Two friends of mine are getting married at the end of next month and their caterer just went out of business. Yikes! I thought maybe I should pick up my wedding dress from the store because you just never know.
Who could abandon such a beautiful
bride in produce?
Reader, you may have noticed that the only picture in this post is a stolen flickr shot of some stranger’s bride bear left among the melons at Albertson’s. I’m not a highly superstitious person, though if I have the option not to walk under a ladder, I’ll take it. Just in case I do wind up wearing this gown someday, I’ll keep it a surprise. I will say that if the dress were a Netflix movie I would describe it as retro, feel-good, and independent.

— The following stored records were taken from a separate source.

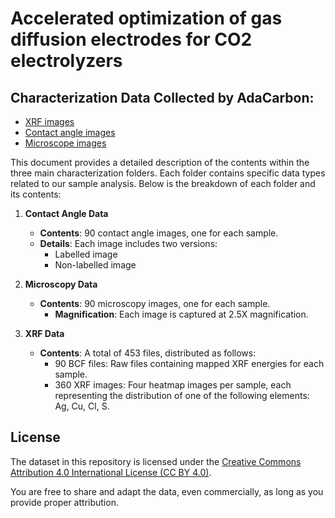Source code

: # Accelerated optimization of gas diffusion electrodes for CO2 electrolyzers

## Characterization Data Collected by AdaCarbon:

- [XRF images](https://drive.google.com/drive/folders/1x1E4Kr82yiiMs7FOUTKwQjHXuVjtpUMk?usp=sharing)
- [Contact angle images](https://drive.google.com/drive/folders/1vjTpPw79yppOzAvzZQXOCp_MbFSJYFH5?usp=sharing)
- [Microscope images](https://drive.google.com/drive/folders/1fZ17vHgqHQEUTT9F8gkxvoa3tEjAW53B?usp=sharing)

This document provides a detailed description of the contents within the three main characterization folders. Each folder contains specific data types related to our sample analysis. Below is the breakdown of each folder and its contents:

1. **Contact Angle Data**
   - **Contents**: 90 contact angle images, one for each sample.
   - **Details**: Each image includes two versions:
     - Labelled image
     - Non-labelled image

2. **Microscopy Data**
   - **Contents**: 90 microscopy images, one for each sample.
     - **Magnification**: Each image is captured at 2.5X magnification.

3. **XRF Data**
   - **Contents**: A total of 453 files, distributed as follows:
     - 90 BCF files: Raw files containing mapped XRF energies for each sample.
     - 360 XRF images: Four heatmap images per sample, each representing the distribution of one of the following elements: Ag, Cu, Cl, S.


## License

The dataset in this repository is licensed under the [Creative Commons Attribution 4.0 International License (CC BY 4.0)](https://creativecommons.org/licenses/by/4.0/).

You are free to share and adapt the data, even commercially, as long as you provide proper attribution.
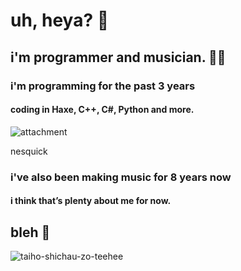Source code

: # uh, heya? 👋
## i'm programmer and musician. 😶‍🌫️

### i'm programming for the past 3 years

#### coding in **Haxe**, **C++**, **C#**, **Python** and more.


![attachment](https://github.com/user-attachments/assets/24c78a2e-2249-4e44-a4a0-4f47fba4936a)

nesquick

### i've also been making music for 8 years now
#### i think that’s plenty about me for now.

## bleh 🤗
![taiho-shichau-zo-teehee](https://github.com/user-attachments/assets/7c53e2e9-25fc-4dfe-9bc0-04e9721904c4)
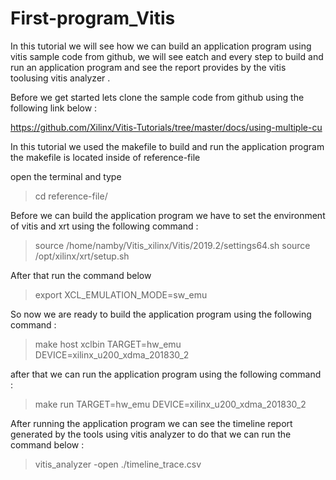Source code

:# First-program_Vitis

In this tutorial we will see how we can build an application program using vitis sample code from github, we will see eatch and every step to build and run an application program and see the report provides by the vitis toolusing vitis analyzer .

Before we get started lets clone the sample code from github  using the following link below :

https://github.com/Xilinx/Vitis-Tutorials/tree/master/docs/using-multiple-cu

In this tutorial we used the makefile to build and run the application program the makefile is located inside of reference-file

open the terminal and type 

>cd reference-file/

Before we can build the application program we have to set the environment of vitis and xrt using the following command :

> source /home/namby/Vitis_xilinx/Vitis/2019.2/settings64.sh 
>  source /opt/xilinx/xrt/setup.sh


After that run the command below 

> export XCL_EMULATION_MODE=sw_emu

So now we are ready to build the application program  using the following command :

> make host xclbin TARGET=hw_emu DEVICE=xilinx_u200_xdma_201830_2

after that we can run the application program using the following command :

> make run TARGET=hw_emu DEVICE=xilinx_u200_xdma_201830_2

After running the application program we can see the timeline report generated by the tools using vitis analyzer to do that we can run the command below :

 > vitis_analyzer -open ./timeline_trace.csv






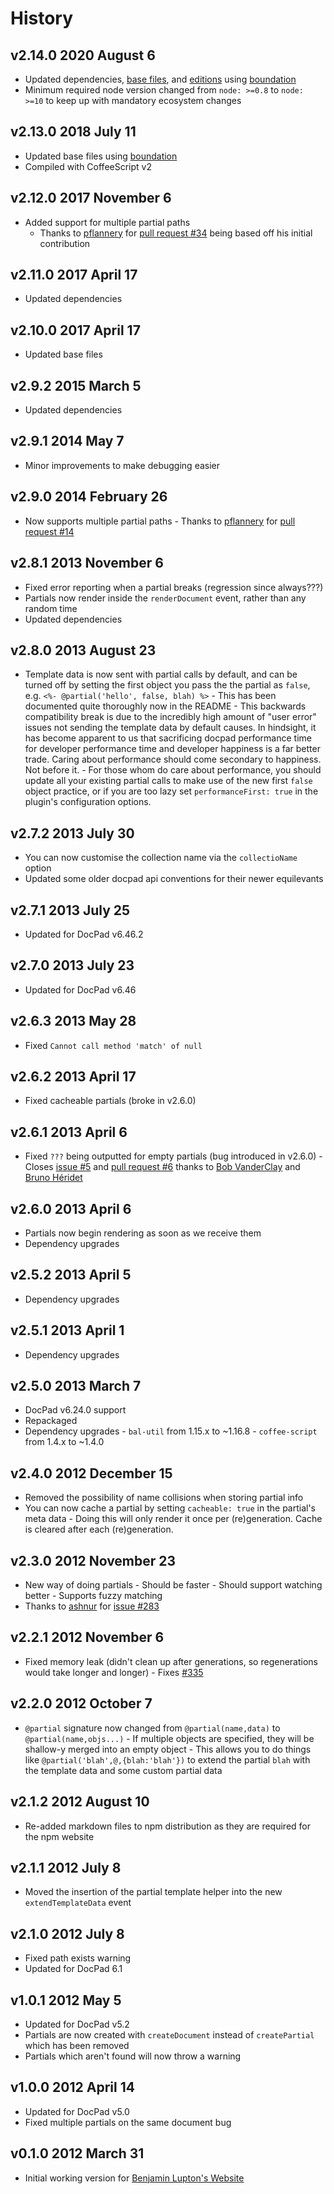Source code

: # History

## v2.14.0 2020 August 6

-   Updated dependencies, [base files](https://github.com/bevry/base), and [editions](https://editions.bevry.me) using [boundation](https://github.com/bevry/boundation)
-   Minimum required node version changed from `node: >=0.8` to `node: >=10` to keep up with mandatory ecosystem changes

## v2.13.0 2018 July 11

-   Updated base files using [boundation](https://github.com/bevry/boundation)
-   Compiled with CoffeeScript v2

## v2.12.0 2017 November 6

-   Added support for multiple partial paths
    -   Thanks to [pflannery](https://github.com/pflannery) for [pull request #34](https://github.com/docpad/docpad-plugin-partials/pull/34) being based off his initial contribution

## v2.11.0 2017 April 17

-   Updated dependencies

## v2.10.0 2017 April 17

-   Updated base files

## v2.9.2 2015 March 5

-   Updated dependencies

## v2.9.1 2014 May 7

-   Minor improvements to make debugging easier

## v2.9.0 2014 February 26

-   Now supports multiple partial paths - Thanks to [pflannery](https://github.com/pflannery) for [pull request #14](https://github.com/docpad/docpad-plugin-partials/pull/14)

## v2.8.1 2013 November 6

-   Fixed error reporting when a partial breaks (regression since always???)
-   Partials now render inside the `renderDocument` event, rather than any random time
-   Updated dependencies

## v2.8.0 2013 August 23

-   Template data is now sent with partial calls by default, and can be turned off by setting the first object you pass the the partial as `false`, e.g. `<%- @partial('hello', false, blah) %>` - This has been documented quite thoroughly now in the README - This backwards compatibility break is due to the incredibly high amount of "user error" issues not sending the template data by default causes. In hindsight, it has become apparent to us that sacrificing docpad performance time for developer performance time and developer happiness is a far better trade. Caring about performance should come secondary to happiness. Not before it. - For those whom do care about performance, you should update all your existing partial calls to make use of the new first `false` object practice, or if you are too lazy set `performanceFirst: true` in the plugin's configuration options.

## v2.7.2 2013 July 30

-   You can now customise the collection name via the `collectioName` option
-   Updated some older docpad api conventions for their newer equilevants

## v2.7.1 2013 July 25

-   Updated for DocPad v6.46.2

## v2.7.0 2013 July 23

-   Updated for DocPad v6.46

## v2.6.3 2013 May 28

-   Fixed `Cannot call method 'match' of null`

## v2.6.2 2013 April 17

-   Fixed cacheable partials (broke in v2.6.0)

## v2.6.1 2013 April 6

-   Fixed `???` being outputted for empty partials (bug introduced in v2.6.0) - Closes [issue #5](https://github.com/docpad/docpad-plugin-partials/issues/5) and [pull request #6](https://github.com/docpad/docpad-plugin-partials/pull/6) thanks to [Bob VanderClay](https://github.com/takitapart) and [Bruno Héridet](https://github.com/Delapouite)

## v2.6.0 2013 April 6

-   Partials now begin rendering as soon as we receive them
-   Dependency upgrades

## v2.5.2 2013 April 5

-   Dependency upgrades

## v2.5.1 2013 April 1

-   Dependency upgrades

## v2.5.0 2013 March 7

-   DocPad v6.24.0 support
-   Repackaged
-   Dependency upgrades - `bal-util` from 1.15.x to ~1.16.8 - `coffee-script` from 1.4.x to ~1.4.0

## v2.4.0 2012 December 15

-   Removed the possibility of name collisions when storing partial info
-   You can now cache a partial by setting `cacheable: true` in the partial's meta data - Doing this will only render it once per (re)generation. Cache is cleared after each (re)generation.

## v2.3.0 2012 November 23

-   New way of doing partials - Should be faster - Should support watching better - Supports fuzzy matching
-   Thanks to [ashnur](https://github.com/ashnur) for [issue #283](https://github.com/bevry/docpad/issues/283)

## v2.2.1 2012 November 6

-   Fixed memory leak (didn't clean up after generations, so regenerations would take longer and longer) - Fixes [#335](https://github.com/bevry/docpad/issues/335)

## v2.2.0 2012 October 7

-   `@partial` signature now changed from `@partial(name,data)` to `@partial(name,objs...)` - If multiple objects are specified, they will be shallow-y merged into an empty object - This allows you to do things like `@partial('blah',@,{blah:'blah'})` to extend the partial `blah` with the template data and some custom partial data

## v2.1.2 2012 August 10

-   Re-added markdown files to npm distribution as they are required for the npm website

## v2.1.1 2012 July 8

-   Moved the insertion of the partial template helper into the new `extendTemplateData` event

## v2.1.0 2012 July 8

-   Fixed path exists warning
-   Updated for DocPad 6.1

## v1.0.1 2012 May 5

-   Updated for DocPad v5.2
-   Partials are now created with `createDocument` instead of `createPartial` which has been removed
-   Partials which aren't found will now throw a warning

## v1.0.0 2012 April 14

-   Updated for DocPad v5.0
-   Fixed multiple partials on the same document bug

## v0.1.0 2012 March 31

-   Initial working version for [Benjamin Lupton's Website](https://github.com/balupton/balupton.docpad)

Well, "independent" except that when I got the dress home and decided to try it on for an audience of cats, I couldn’t zip the bodice myself. I remembered that bridesmaids perform more than merely ornamental or folkloric functions (wasn’t that how bridesmaids got their jobs? To confuse the evil spirits as to which woman was the bride? Though how evil spirits could confuse irredeemable satiny Pepto Bismol confections with the white dress that's clearly the star, I’m not sure.) I held up my dress as best I could and smiled at the cats and at the mirror. In an alternate universe, I’m getting married in this dress on Saturday. (In both universes, my shoulders look pretty good. I’ve been working out).
While I was trying my dress on, the right side of my face was still numb from a filling that morning. Of course, if I read in a short story that a character waited until she was partially anaesthetized to pick up a wedding dress she no longer needs, I might be tempted to roll my eyes. Dulling the pain! I'd snark at the book. How clever! As it was, I had Vaseline clumped on my lips, and I was hoping my speech could be understood.
My new dentist, Dr. Crump, sometimes refers to himself in third person as “Crump” (as in “remember, Crump said to brush those back teeth with extra care.”) I sat through hours of sordid dental and orthodontic work when I was a kid.  I don’t remember liking it (except for aesthetic moments like choosing the color of my retainers: tie-dye with extra glitter!). But I don’t remember feeling as panicked as I did during this most recent visit. Crump is very kind. He asked me several times, “You’re feeling no sensation?”
My tooth looked borderline OK on the xray, so much so that Crump debated whether to go for the filling now or just keep the tooth under observation. Once he removed my old, leaking sealant, though, he said the decay just “mushroomed” and was close to the nerve. He switched to a slower drill that he described as “more discriminating.” I'm sure there’s a metaphor in there somewhere.